• [Directions]
In the entries below, find the line with "in a project" and the line with "Force your favorite". Repeat exactly everything between them, those two lines included, but not the pictures.

• [Input material]
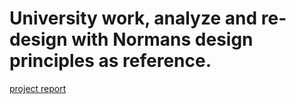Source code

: # University work, analyze and re-design with Normans design principles as reference.
[project report](https://github.com/pedric/ID404F-VT20-lab_2/blob/master/id404f_dp2_fredrik_larsson.pdf)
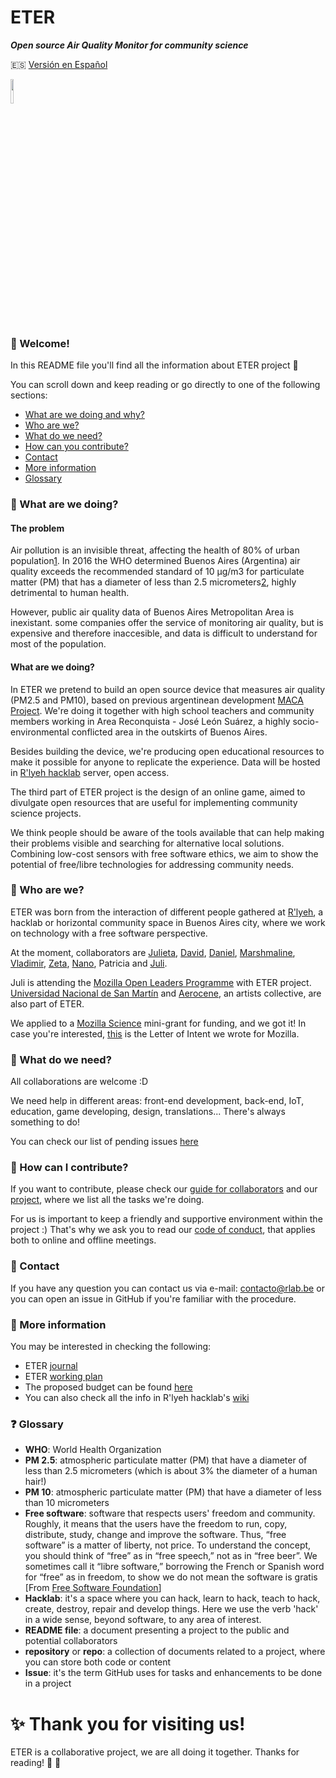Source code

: # ETER
***Open source Air Quality Monitor for community science***

:es: [Versión en Español](README_ES)

<img src="https://github.com/rlyehlab/eter/blob/master/recursos/icono.svg" width=10%>

### :tada: Welcome!

In this README file you'll find all the information about ETER project :raised_hands:

You can scroll down and keep reading or go directly to one of the following sections:

* [What are we doing and why?](#what-are-we-doing)
* [Who are we?](#who-are-we)
* [What do we need?](#what-do-we-need)
* [How can you contribute?](#how-can-I-contribute)
* [Contact](#contact)
* [More information](#more-information)
* [Glossary](#glossary)


### :balloon: What are we doing?

#### The problem
Air pollution is an invisible threat, affecting the health of 80% of urban population[1](http://breathelife2030.org/). In 2016 the WHO determined Buenos Aires (Argentina) air quality exceeds the recommended standard of 10 μg/m3 for particulate matter (PM) that has a diameter of less than 2.5 micrometers[2](http://gamapserver.who.int/gho/interactive_charts/phe/oap_exposure/atlas.html), highly detrimental to human health.

However, public air quality data of Buenos Aires Metropolitan Area is inexistant. some companies offer the service of monitoring air quality, but is expensive and therefore inaccesible, and data is difficult to understand for most of the population.

#### What are we doing?
In ETER we pretend to build an open source device that measures air quality (PM2.5 and PM10), based on previous argentinean development [MACA Project](monitorabierto.wikidot.com). We're doing it together with high school teachers and community members working in Area Reconquista - José León Suárez, a highly socio-environmental conflicted area in the outskirts of Buenos Aires.

Besides building the device, we're producing open educational resources to make it possible for anyone to replicate the experience. Data will be hosted in [R'lyeh hacklab](https://rlab.be) server, open access.

The third part of ETER project is the design of an online game, aimed to divulgate open resources that are useful for implementing community science projects.

We think people should be aware of the tools available that can help making their problems visible and searching for alternative local solutions. Combining low-cost sensors with free software ethics, we aim to show the potential of free/libre technologies for addressing community needs.

### :balloon: Who are we?
ETER was born from the interaction of different people gathered at [R'lyeh](https://wiki.rlab.be), a hacklab or horizontal community space in Buenos Aires city, where we work on technology with a free software perspective.

At the moment, collaborators are [Julieta](https://twitter.com/yelomba), [David](https://github.com/violenti), [Daniel](https://github.com/Danieldaza), [Marshmaline](https://github.com/Marshmaline), [Vladimir](https://github.com/vladimirAvilaProsser), [Zeta](https://github.com/z37a), [Nano](https://github.com/nanocastro), Patricia and [Juli](https://github.com/thessaly).

Juli is attending the [Mozilla Open Leaders Programme](https://mozilla.github.io/leadership-training/round-5/projects/#cohort-d) with ETER project. [Universidad Nacional de San Martín](http://www.unsam.edu.ar/) and [Aerocene](http://aerocene.org/), an artists collective, are also part of ETER.

We applied to a [Mozilla Science](https://science.mozilla.org/) mini-grant for funding, and we got it! In case you're interested, [this](https://github.com/rlyehlab/eter/blob/master/financiamiento/letter_of_intent.md) is the Letter of Intent we wrote for Mozilla.

### :balloon: What do we need?
All collaborations are welcome :D

We need help in different areas: front-end development, back-end, IoT, education, game developing, design, translations... There's always something to do!

You can check our list of pending issues [here](https://github.com/rlyehlab/eter/issues)

### :balloon: How can I contribute?
If you want to contribute, please check our [guide for collaborators](CONTRIBUTING.md) and our [project](../../issues/1), where we list all the tasks we're doing.

For us is important to keep a friendly and supportive environment within the project :) That's why we ask you to read our [code of conduct](CODE_OF_CONDUCT.md), that applies both to online and offline meetings.

### :balloon: Contact
If you have any question you can contact us via e-mail: <contacto@rlab.be> or you can open an issue in GitHub if you're familiar with the procedure.

### :balloon: More information
You may be interested in checking the following:

* ETER [journal](https://github.com/rlyehlab/ciencia-comunitaria/tree/master/ETER)
* ETER [working plan](https://github.com/rlyehlab/ciencia-comunitaria/projects/2)
* The proposed budget can be found [here](https://github.com/rlyehlab/ciencia-comunitaria/blob/master/ETER/presupuesto.md)
* You can also check all the info in R'lyeh hacklab's [wiki](https://rlab.be)

### :question: Glossary
* **WHO**: World Health Organization
* **PM 2.5**: atmospheric particulate matter (PM) that have a diameter of less than 2.5 micrometers (which is about 3% the diameter of a human hair!)
* **PM 10**: atmospheric particulate matter (PM) that have a diameter of less than 10 micrometers
* **Free software**: software that respects users' freedom and community. Roughly, it means that the users have the freedom to run, copy, distribute, study, change and improve the software. Thus, “free software” is a matter of liberty, not price. To understand the concept, you should think of “free” as in “free speech,” not as in “free beer”. We sometimes call it “libre software,” borrowing the French or Spanish word for “free” as in freedom, to show we do not mean the software is gratis [From [Free Software Foundation](https://www.gnu.org/philosophy/free-sw.en.html)]
* **Hacklab**: it's a space where you can hack, learn to hack, teach to hack, create, destroy, repair and develop things. Here we use the verb 'hack' in a wide sense, beyond software, to any area of interest.
* **README file**: a document presenting a project to the public and potential collaborators
* **repository** or **repo**: a collection of documents related to a project, where you can store both code or content
* **Issue**: it's the term GitHub uses for tasks and enhancements to be done in a project

# :sparkles: Thank you for visiting us!

ETER is a collaborative project, we are all doing it together. Thanks for reading! :star2: :sparkling_heart:
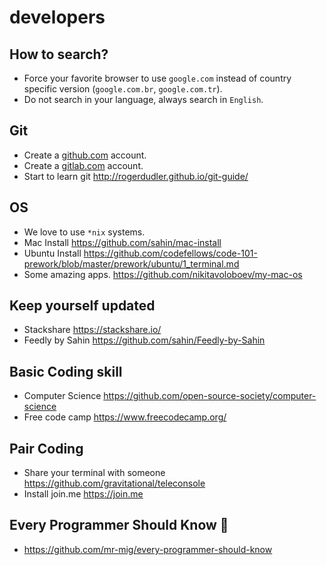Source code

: # developers


## How to search?

* Force your favorite browser to use `google.com` instead of country specific version (`google.com.br`, `google.com.tr`). 
* Do not search in your language, always search in `English`.

## Git
* Create a [github.com](https://github.com) account.
* Create a [gitlab.com](https://gitlab.com) account.
* Start to learn git http://rogerdudler.github.io/git-guide/

## OS

* We love to use `*nix` systems.
* Mac Install https://github.com/sahin/mac-install
* Ubuntu Install https://github.com/codefellows/code-101-prework/blob/master/prework/ubuntu/1_terminal.md
* Some amazing apps. https://github.com/nikitavoloboev/my-mac-os

## Keep yourself updated

* Stackshare https://stackshare.io/
* Feedly by Sahin https://github.com/sahin/Feedly-by-Sahin

## Basic Coding skill
* Computer Science https://github.com/open-source-society/computer-science
* Free code camp https://www.freecodecamp.org/

## Pair Coding

* Share your terminal with someone https://github.com/gravitational/teleconsole
* Install join.me https://join.me

## Every Programmer Should Know 🤔
* https://github.com/mr-mig/every-programmer-should-know
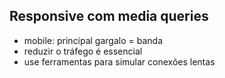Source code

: ## Responsive com media queries

- mobile: principal gargalo = banda
- reduzir o tráfego é essencial
- use ferramentas para simular conexões lentas
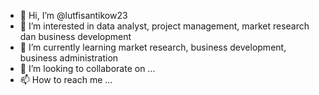 - 👋 Hi, I’m @lutfisantikow23
- 👀 I’m interested in data analyst, project management, market research dan business development
- 🌱 I’m currently learning market research, business development, business administration
- 💞️ I’m looking to collaborate on ...
- 📫 How to reach me ...

<!---
lutfisantikow23/lutfisantikow23 is a ✨ special ✨ repository because its `README.md` (this file) appears on your GitHub profile.
You can click the Preview link to take a look at your changes.
--->
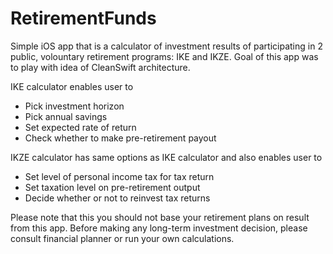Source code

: # RetirementFunds

Simple iOS app that is a calculator of investment results of participating in 2 public, volountary retirement programs: IKE and IKZE. Goal of this app was to play with idea of CleanSwift architecture.

IKE calculator enables user to
- Pick investment horizon
- Pick annual savings
- Set expected rate of return
- Check whether to make pre-retirement payout

IKZE calculator has same options as IKE calculator and also enables user to
- Set level of personal income tax for tax return
- Set taxation level on pre-retirement output
- Decide whether or not to reinvest tax returns

Please note that this you should not base your retirement plans on result from this app. Before making any long-term investment decision, please consult financial planner or run your own calculations.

• [Result of this task]
* **Issue**: it's the term GitHub uses for tasks and enhancements to be done in a project

# :sparkles: Thank you for visiting us!

ETER is a collaborative project, we are all doing it together. Thanks for reading! :star2: :sparkling_heart:
Source code

: # developers


## How to search?

* Force your favorite browser to use `google.com` instead of country specific version (`google.com.br`, `google.com.tr`). 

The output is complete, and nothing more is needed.